● Exercise goal
Report how many lines in the records below hold "cheap", with no other output.
Source data: Begin
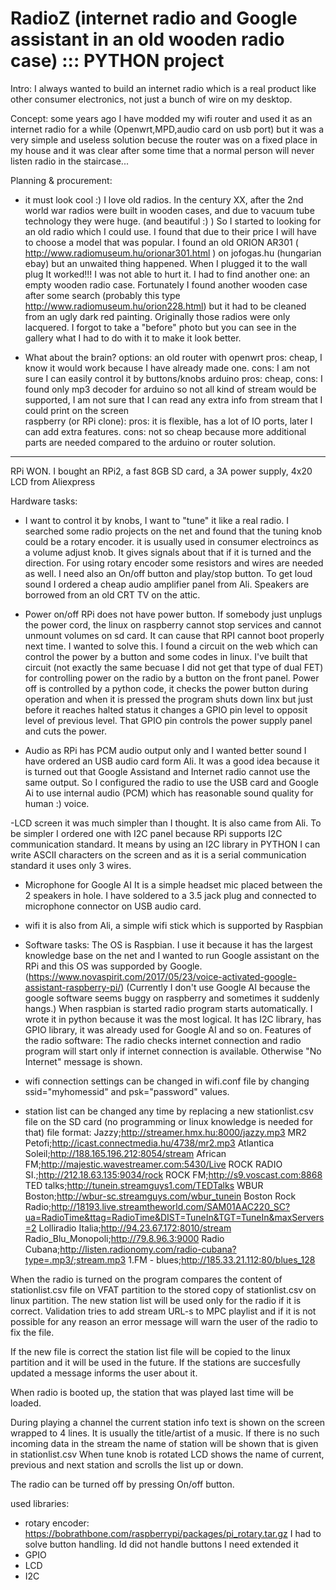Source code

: # RadioZ (internet radio and Google assistant in an old wooden radio case) ::: PYTHON project

Intro:
I always wanted to build an internet radio which is a real product like other consumer electronics, not just a bunch of wire on my desktop.

Concept:
some years ago I have modded my wifi router and used it as an internet radio for a while (Openwrt,MPD,audio card on usb port) but it was a very simple and useless solution becuse the router was on a fixed place in my house and it was clear after some time that a normal person will never listen radio in the staircase...


Planning & procurement:
- it must look cool :)
  I love old radios. In the century XX, after the 2nd world war radios were built in wooden cases, and due to vacuum tube technology they were huge. (and beautiful :) )
So I started to looking for an old radio which I could use. I found that due to their price I will have to choose a model that was popular. I found an old ORION AR301 ( http://www.radiomuseum.hu/orionar301.html ) on jofogas.hu (hungarian ebay) but an unwaited thing happened. When I plugged it to the wall plug It worked!!! I was not able to hurt it. I had to find another one: an empty wooden radio case. Fortunately I found another wooden case after some search (probably this type http://www.radiomuseum.hu/orion228.html)  but it had to be cleaned from an ugly dark red painting. Originally those radios were only lacquered. I forgot to take a "before" photo but you can see in the gallery what I had to do with it to make it look better.

- What about the brain?
 options:
  an old router with openwrt 
    pros: cheap, I know it would work because I have already made one. 
    cons: I am not sure I can easily control it by buttons/knobs
  arduino
    pros: cheap, 
    cons: I found only mp3 decoder for arduino so not all kind of stream would be supported, I am not sure that I can read any extra info from stream that I could print on the screen     
  raspberry (or RPi clone):
    pros: it is flexible, has a lot of IO ports, later I can add extra features.
    cons: not so cheap because more additional parts are needed compared to the arduino or router solution.
 ----------------------
 RPi WON. I bought an RPi2, a fast 8GB SD card, a 3A power supply, 4x20 LCD from Aliexpress
 



Hardware tasks:
- I want to control it by knobs, I want to "tune" it like a real radio.
 I searched some radio projects on the net and found that the tuning knob could be a rotary encoder.
 it is usually used in consumer electroincs as a volume adjust knob. It gives signals about that if it is turned and the direction.
 For using rotary encoder some resistors and wires are needed as well.
 I need also an On/off button and play/stop button.
 To get loud sound I ordered a cheap audio amplifier panel from Ali.
 Speakers are borrowed from an old CRT TV on the attic.

- Power on/off
 RPi does not have power button. If somebody just unplugs the power cord, the linux on raspberry cannot stop services and cannot unmount volumes on sd card. It can cause that RPI cannot boot properly next time. 
I wanted to solve this. I found a circuit on the web which can control the power by a button and some codes in linux. 
I've built that circuit (not exactly the same becuase I did not get that type of dual FET) for controlling power on the radio by a button on the front panel. Power off is controlled by a python code, it checks the power button during operation and when it is pressed the program shuts down linx but just before it reaches halted status it changes a GPIO pin level to opposit level of previous level. That GPIO pin controls the power supply panel and cuts the power. 

- Audio
  as RPi has PCM audio output only and I wanted better sound I have ordered an USB audio card form Ali. 
  It was a good idea because it is turned out that Google Assistand and Internet radio cannot use the same output. So I configured the radio to use the USB card and Google Ai to use internal audio (PCM) which has reasonable sound quality for human :) voice.

-LCD screen
 it was much simpler than I thought. It is also came from Ali. To be simpler I ordered one with I2C panel because RPi supports I2C communication standard. It means by using an I2C library in PYTHON I can write ASCII characters on the screen and as it is a serial communication standard it uses only 3 wires.

- Microphone for Google AI
It is a simple headset mic placed between the 2 speakers in hole. I have soldered to a 3.5 jack plug and connected to microphone connector on USB audio card.

- wifi
it is also from Ali, a simple wifi stick which is supported by Raspbian

- Software tasks:
The OS is Raspbian. I use it because it has the largest knowledge base on the net and I wanted to run Google assistant on the RPi and this OS was supporded by Google. (https://www.novaspirit.com/2017/05/23/voice-activated-google-assistant-raspberry-pi/)
(Currently I don't use Google AI because the google software seems buggy on raspberry and sometimes it suddenly hangs.)
When raspbian is started radio program starts automatically.
I wrote it in python because it was the most logical. It has I2C library, has GPIO library, it was already used for Google AI and so on.
Features of the radio software:
The radio checks internet connection and radio program will start only if internet connection is available. Otherwise "No Internet" message is shown.
 * wifi connection settings can be changed in wifi.conf file by changing 	ssid="myhomessid" and psk="password"  values.
  
 * station list can be changed any time by replacing a new stationlist.csv file on the SD card (no programming or linux knowledge is needed for that)
    file format: 
    Jazzy;http://streamer.hmx.hu:8000/jazzy.mp3
    MR2 Petofi;http://icast.connectmedia.hu/4738/mr2.mp3
    Atlantica Soleil;http://188.165.196.212:8054/stream
    African FM;http://majestic.wavestreamer.com:5430/Live
    ROCK RADIO SI.;http://212.18.63.135:9034/rock
    ROCK FM;http://s9.voscast.com:8868
    TED talks;http://tunein.streamguys1.com/TEDTalks
    WBUR Boston;http://wbur-sc.streamguys.com/wbur_tunein
    Boston Rock Radio;http://18193.live.streamtheworld.com/SAM01AAC220_SC?ua=RadioTime&ttag=RadioTime&DIST=TuneIn&TGT=TuneIn&maxServers=2
    Lolliradio Italia;http://94.23.67.172:8010/stream
    Radio_Blu_Monopoli;http://79.8.96.3:9000
    Radio Cubana;http://listen.radionomy.com/radio-cubana?type=.mp3/;stream.mp3
    1.FM - blues;http://185.33.21.112:80/blues_128 
    
When the radio is turned on the program compares the content of stationlist.csv file on VFAT partition to the stored copy of stationlist.csv on linux partition. The new station list will be used only for the radio if it is correct. Validation tries to add stream URL-s to MPC playlist and if it is not possible for any reason an error message will warn the user of the radio to fix the file. 

If the new file is correct the station list file will be copied to the linux partition and it will be used in the future.
If the stations are succesfully updated a message informs the user about it.

When radio is booted up, the station that was played last time will be loaded. 

During playing a channel the current station info text is shown on the screen wrapped to 4 lines. It is usually the title/artist of a music. If there is no such incoming data in the stream the name of station will be shown that is given in stationlist.csv
When tune knob is rotated LCD shows the name of current, previous and next station and scrolls the list up or down. 

The radio can be turned off by pressing On/off button.

used libraries:
- rotary encoder: https://bobrathbone.com/raspberrypi/packages/pi_rotary.tar.gz
I had to solve button handling. Id did not handle buttons I need extended it
- GPIO
- LCD
- I2C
Source data: End
● Answer below
4